I'm curious to understand what's going on here – is this really just an omission in the man page, or is there something weird about my bash? Ideally, can anyone point me to some documentation that explains this? I'm using bash 4.2.48(1) on Gentoo amd64 stable, if it matters.

Best Answer

From the section of execute_cmd.c of bash-4.2+dfsg that deals with TIMEFORMAT:

if (*s == 'R' || *s == 'E')
  len = mkfmt (ts, prec, lng, rs, rsf);
else if (*s == 'U')
  len = mkfmt (ts, prec, lng, us, usf);
else if (*s == 'S')
  len = mkfmt (ts, prec, lng, ss, ssf);
else
  {
    internal_error (_("TIMEFORMAT: `%c': invalid format character"), *s);
    free (str);
    return;
  }

So, from the above, it appears that %E means the same as %R: elapsed (real) time.

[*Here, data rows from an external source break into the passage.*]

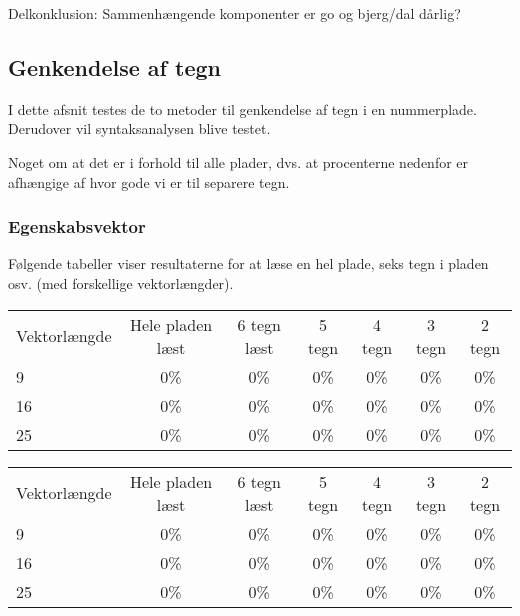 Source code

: Delkonklusion:
Sammenhængende komponenter er go og bjerg/dal dårlig?


\subsection{Genkendelse af tegn}
I dette afsnit testes de to metoder til genkendelse af tegn i en nummerplade. Derudover vil syntaksanalysen blive testet.

Noget om at det er i forhold til alle plader, dvs. at procenterne nedenfor er afhængige af hvor gode vi er til separere tegn.

\subsubsection{Egenskabsvektor}


Følgende tabeller viser resultaterne for at læse en hel plade, seks tegn i pladen osv. (med forskellige vektorlængder).

\begin{tabular}{|l|c|c|c|c|c|c|}\hline
\rowcolor[gray]{0.9} \multicolumn{7}{|>{\columncolor[gray]{0.9}}c|}{\textbf{Træningssæt}} \\ \hline
Vektorlængde & Hele pladen læst & 6 tegn læst & 5 tegn & 4 tegn & 3 tegn & 2 tegn \\\hline
9 & 0\% & 0\% & 0\% & 0\% & 0\% & 0\% \\\hline
16 & 0\% & 0\% & 0\% & 0\% & 0\% & 0\% \\\hline
25 & 0\% & 0\% & 0\% & 0\% & 0\% & 0\% \\\hline \end{tabular}

\begin{tabular}{|l|c|c|c|c|c|c|}\hline
\rowcolor[gray]{0.9} \multicolumn{7}{|>{\columncolor[gray]{0.9}}c|}{\textbf{Kontrolsæt}} \\ \hline
Vektorlængde & Hele pladen læst & 6 tegn læst & 5 tegn & 4 tegn & 3 tegn & 2 tegn \\\hline
9 & 0\% & 0\% & 0\% & 0\% & 0\% & 0\% \\\hline
16 & 0\% & 0\% & 0\% & 0\% & 0\% & 0\% \\\hline
25 & 0\% & 0\% & 0\% & 0\% & 0\% & 0\% \\\hline \end{tabular}

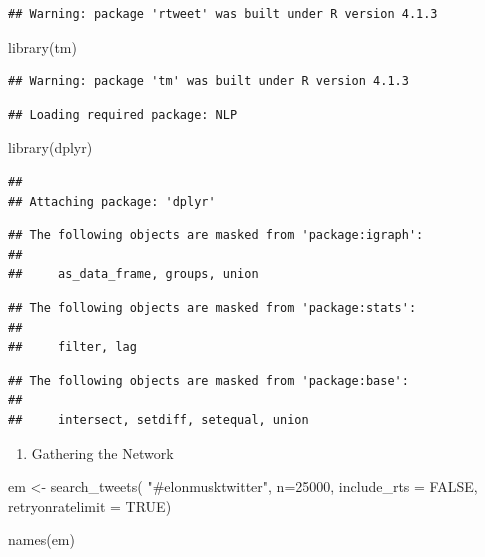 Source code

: \documentclass[
]{article}
\newenvironment{Shaded}{\begin{snugshade}}{\end{snugshade}}
\newcommand{\AttributeTok}[1]{\textcolor[rgb]{0.77,0.63,0.00}{#1}}
\newcommand{\ConstantTok}[1]{\textcolor[rgb]{0.00,0.00,0.00}{#1}}
\newcommand{\DecValTok}[1]{\textcolor[rgb]{0.00,0.00,0.81}{#1}}
\newcommand{\FunctionTok}[1]{\textcolor[rgb]{0.00,0.00,0.00}{#1}}
\newcommand{\NormalTok}[1]{#1}
\newcommand{\OtherTok}[1]{\textcolor[rgb]{0.56,0.35,0.01}{#1}}
\newcommand{\StringTok}[1]{\textcolor[rgb]{0.31,0.60,0.02}{#1}}
\providecommand{\tightlist}{%
  \setlength{\itemsep}{0pt}\setlength{\parskip}{0pt}}
\begin{document}
\begin{verbatim}
## Warning: package 'rtweet' was built under R version 4.1.3
\end{verbatim}

\begin{Shaded}
\begin{Highlighting}[]
\FunctionTok{library}\NormalTok{(}\StringTok{\textquotesingle{}tm\textquotesingle{}}\NormalTok{)}
\end{Highlighting}
\end{Shaded}

\begin{verbatim}
## Warning: package 'tm' was built under R version 4.1.3
\end{verbatim}

\begin{verbatim}
## Loading required package: NLP
\end{verbatim}

\begin{Shaded}
\begin{Highlighting}[]
\FunctionTok{library}\NormalTok{(}\StringTok{\textquotesingle{}dplyr\textquotesingle{}}\NormalTok{)}
\end{Highlighting}
\end{Shaded}

\begin{verbatim}
## 
## Attaching package: 'dplyr'
\end{verbatim}

\begin{verbatim}
## The following objects are masked from 'package:igraph':
## 
##     as_data_frame, groups, union
\end{verbatim}

\begin{verbatim}
## The following objects are masked from 'package:stats':
## 
##     filter, lag
\end{verbatim}

\begin{verbatim}
## The following objects are masked from 'package:base':
## 
##     intersect, setdiff, setequal, union
\end{verbatim}

\begin{enumerate}
\def\labelenumi{\arabic{enumi}.}
\tightlist
\item
  Gathering the Network
\end{enumerate}

\begin{Shaded}
\begin{Highlighting}[]
\NormalTok{em }\OtherTok{\textless{}{-}} \FunctionTok{search\_tweets}\NormalTok{(}
  \StringTok{"\#elonmusktwitter"}\NormalTok{, }\AttributeTok{n=}\DecValTok{25000}\NormalTok{, }\AttributeTok{include\_rts =} \ConstantTok{FALSE}\NormalTok{, }\AttributeTok{retryonratelimit =} \ConstantTok{TRUE}\NormalTok{)}

\FunctionTok{names}\NormalTok{(em)}
\end{Highlighting}
\end{Shaded}
\end{document}
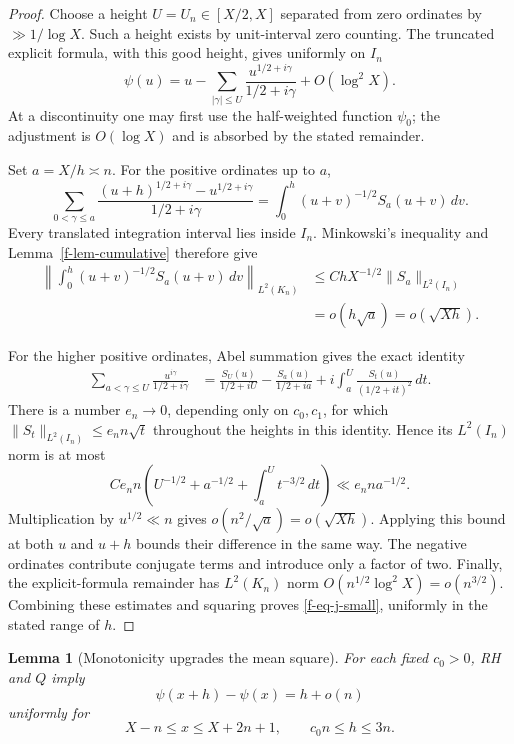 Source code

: \documentclass[11pt,a4paper]{article}
\newtheorem{lemma}[theorem]{Lemma}
\theoremstyle{definition}
\theoremstyle{remark}
\begin{document}
\begin{proof}
Choose a height $U=U_n\in[X/2,X]$ separated from zero ordinates by
$\gg1/\log X$.  Such a height exists by unit-interval zero counting.  The
truncated explicit formula, with this good height, gives uniformly on
$I_n$
\begin{equation}
 \psi(u)=u-\sum_{|\gamma|\le U}
 \frac{u^{1/2+i\gamma}}{1/2+i\gamma}+O(\log^2X).
 \label{f-eq-explicit-local}
\end{equation}
At a discontinuity one may first use the half-weighted function $\psi_0$;
the adjustment is $O(\log X)$ and is absorbed by the stated remainder.

Set $a=X/h\asymp n$.  For the positive ordinates up to $a$,
\[
 \sum_{0<\gamma\le a}
 \frac{(u+h)^{1/2+i\gamma}-u^{1/2+i\gamma}}{1/2+i\gamma}
 =\int_0^h(u+v)^{-1/2}S_a(u+v)\,dv.
\]
Every translated integration interval lies inside $I_n$.  Minkowski's
inequality and Lemma~\ref{f-lem-cumulative} therefore give
\begin{align*}
 \left\|\int_0^h(u+v)^{-1/2}S_a(u+v)\,dv\right\|_{L^2(K_n)}
 &\le C hX^{-1/2}\|S_a\|_{L^2(I_n)}\\
 &=o(h\sqrt a)=o(\sqrt{Xh}).
\end{align*}

For the higher positive ordinates, Abel summation gives the exact identity
\begin{align}
 \sum_{a<\gamma\le U}\frac{u^{i\gamma}}{1/2+i\gamma}
 &=\frac{S_U(u)}{1/2+iU}-\frac{S_a(u)}{1/2+ia}
 +i\int_a^U\frac{S_t(u)}{(1/2+it)^2}\,dt.
 \label{f-eq-abel-high}
\end{align}
There is a number $e_n\to0$, depending only on $c_0,c_1$, for which
$\|S_t\|_{L^2(I_n)}\le e_n n\sqrt t$ throughout the heights in this
identity.  Hence its $L^2(I_n)$ norm is at most
\[
 C e_n n\left(U^{-1/2}+a^{-1/2}+
 \int_a^Ut^{-3/2}\,dt\right)
 \ll e_n n a^{-1/2}.
\]
Multiplication by $u^{1/2}\ll n$ gives $o(n^2/\sqrt a)
=o(\sqrt{Xh})$.  Applying this bound at both $u$ and $u+h$ bounds their
difference in the same way.  The negative ordinates contribute conjugate
terms and introduce only a factor of two.  Finally, the explicit-formula
remainder has $L^2(K_n)$ norm $O(n^{1/2}\log^2X)=o(n^{3/2})$.
Combining these estimates and squaring proves
\eqref{f-eq-j-small}, uniformly in the stated range of $h$.
\end{proof}

\begin{lemma}[Monotonicity upgrades the mean square]
\label{f-lem-pointwise}
For each fixed $c_0>0$, RH and $Q$ imply
\begin{equation}
 \psi(x+h)-\psi(x)=h+o(n)
 \label{f-eq-pointwise-local}
\end{equation}
uniformly for
\[
 X-n\le x\le X+2n+1,\qquad c_0n\le h\le3n.
\]
\end{lemma}
\end{document}
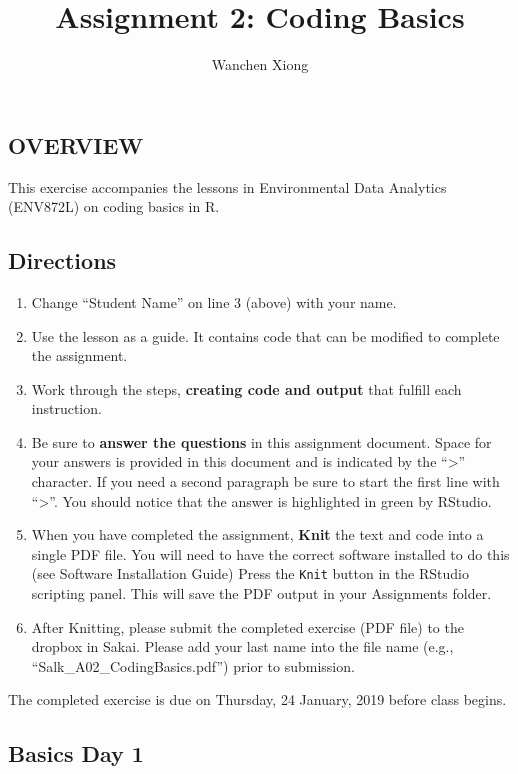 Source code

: \documentclass[]{article}
\title{Assignment 2: Coding Basics}
\author{Wanchen Xiong}
\date{}
\providecommand{\tightlist}{%
  \setlength{\itemsep}{0pt}\setlength{\parskip}{0pt}}
\begin{document}
\maketitle

\subsection{OVERVIEW}\label{overview}

This exercise accompanies the lessons in Environmental Data Analytics
(ENV872L) on coding basics in R.

\subsection{Directions}\label{directions}

\begin{enumerate}
\def\labelenumi{\arabic{enumi}.}
\tightlist
\item
  Change ``Student Name'' on line 3 (above) with your name.
\item
  Use the lesson as a guide. It contains code that can be modified to
  complete the assignment.
\item
  Work through the steps, \textbf{creating code and output} that fulfill
  each instruction.
\item
  Be sure to \textbf{answer the questions} in this assignment document.
  Space for your answers is provided in this document and is indicated
  by the ``\textgreater{}'' character. If you need a second paragraph be
  sure to start the first line with ``\textgreater{}''. You should
  notice that the answer is highlighted in green by RStudio.
\item
  When you have completed the assignment, \textbf{Knit} the text and
  code into a single PDF file. You will need to have the correct
  software installed to do this (see Software Installation Guide) Press
  the \texttt{Knit} button in the RStudio scripting panel. This will
  save the PDF output in your Assignments folder.
\item
  After Knitting, please submit the completed exercise (PDF file) to the
  dropbox in Sakai. Please add your last name into the file name (e.g.,
  ``Salk\_A02\_CodingBasics.pdf'') prior to submission.
\end{enumerate}

The completed exercise is due on Thursday, 24 January, 2019 before class
begins.

\subsection{Basics Day 1}\label{basics-day-1}
\end{document}
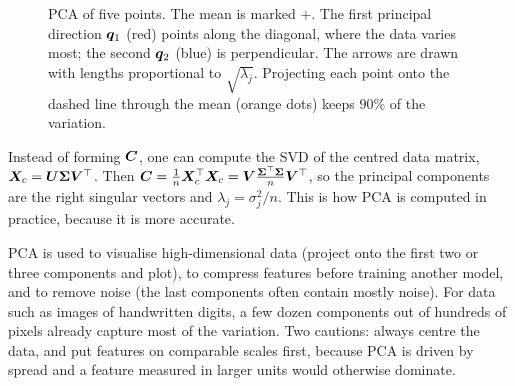 \begin{figure}[htbp]
\centering
{}
\caption{PCA of five points. The mean is marked $+$. The first principal
  direction $\vq_1$ (red) points along the diagonal, where the data varies
  most; the second $\vq_2$ (blue) is perpendicular. The arrows are drawn with
  lengths proportional to $\sqrt{\lambda_j}$. Projecting each point onto the
  dashed line through the mean (orange dots) keeps $90\%$ of the variation.}
\label{fig:pca}
\end{figure}

\begin{remark}
Instead of forming $\mC$, one can compute the SVD of the centred data matrix,
$\mX_c = \mU\mSigma\mV^\top$. Then $\mC = \frac1n\mX_c^\top\mX_c =
\mV\frac{\mSigma^\top\mSigma}{n}\mV^\top$, so the principal components are the
right singular vectors and $\lambda_j = \sigma_j^2/n$. This is how PCA is
computed in practice, because it is more accurate.
\end{remark}

\begin{mlnote}
PCA is used to visualise high-dimensional data (project onto the first two or
three components and plot), to compress features before training another
model, and to remove noise (the last components often contain mostly noise).
For data such as images of handwritten digits, a few dozen components out of
hundreds of pixels already capture most of the variation. Two cautions: always
centre the data, and put features on comparable scales first, because PCA is
driven by spread and a feature measured in larger units would otherwise
dominate.
\end{mlnote}

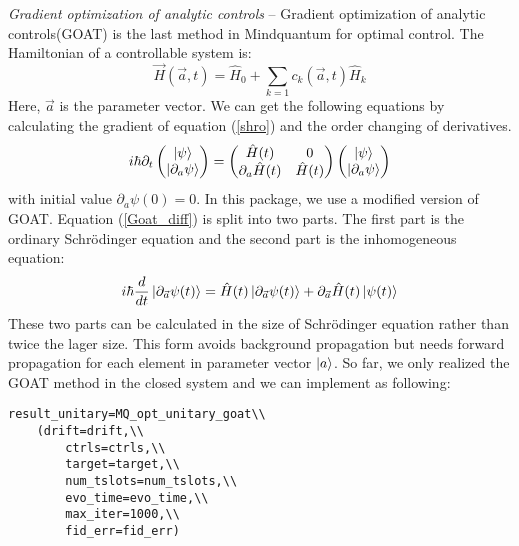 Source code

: \textit{Gradient optimization of analytic controls} -- Gradient optimization of analytic controls(GOAT) is the last method in Mindquantum for optimal control. The Hamiltonian of a controllable system is:
\begin{equation}
    \vec{H}(\vec{a},t)=\hat{H}_{0}+\sum_{k=1}c_{k}(\vec{a},t)\hat{H}_{k}
\end{equation}
Here, $\vec{a}$ is the parameter vector. We can get the following equations by calculating the gradient of equation (\ref{shro}) and the order changing of derivatives.
\begin{equation}
    i\hbar\partial_{t}
    \begin{pmatrix}
        \ket{\psi} \\
        \ket{\partial_{a}\psi}
    \end{pmatrix}
    =
    \begin{pmatrix}
        \hat{H}(t) & 0 \\
        \partial_{a}\hat{H}(t) & \hat{H}(t)
    \end{pmatrix}
    \begin{pmatrix}
        \ket{\psi} \\
        \ket{\partial_{a}\psi}
    \end{pmatrix}
    \label{Goat_diff}
\end{equation}
with initial value $\partial_{a}\psi(0)=0$. In this package, we use a modified version of GOAT. Equation (\ref{Goat_diff}) is split into two parts. The first part is the ordinary Schrödinger equation and the second part is the inhomogeneous equation:
\begin{equation}
    i\hbar\frac{d}{dt}\ket{\partial_{\vec{a}}\psi(t)}=\hat{H}(t)\ket{\partial_{\vec{a}}\psi(t)}+\partial_{\vec{a}}\hat{H}(t)\ket{\psi(t)}
\end{equation}
These two parts can be calculated in the size of Schrödinger equation rather than twice the lager size. This form avoids background propagation but needs forward propagation for each element in parameter vector $\ket{a}$. So far, we only realized the GOAT method in the closed system and we can implement as following:
\begin{lstlisting}
result_unitary=MQ_opt_unitary_goat\\
    (drift=drift,\\
        ctrls=ctrls,\\
        target=target,\\
        num_tslots=num_tslots,\\
        evo_time=evo_time,\\
        max_iter=1000,\\
        fid_err=fid_err)
\end{lstlisting}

I have seen something similar in GNU sed. The -r option is documented as enabling sed's extended regular expressions. An undocumented feature is that -E does the same thing. In this case, the purpose is clear: this provides compatibility with the flag that BSD sed uses for extended regex. One possible reason for keeping it undocumented would be that it allows GNU the option to use -E for something else in the future. The reasons for allowing %E in TIMEFORMAT but keeping it undocumented might be similar.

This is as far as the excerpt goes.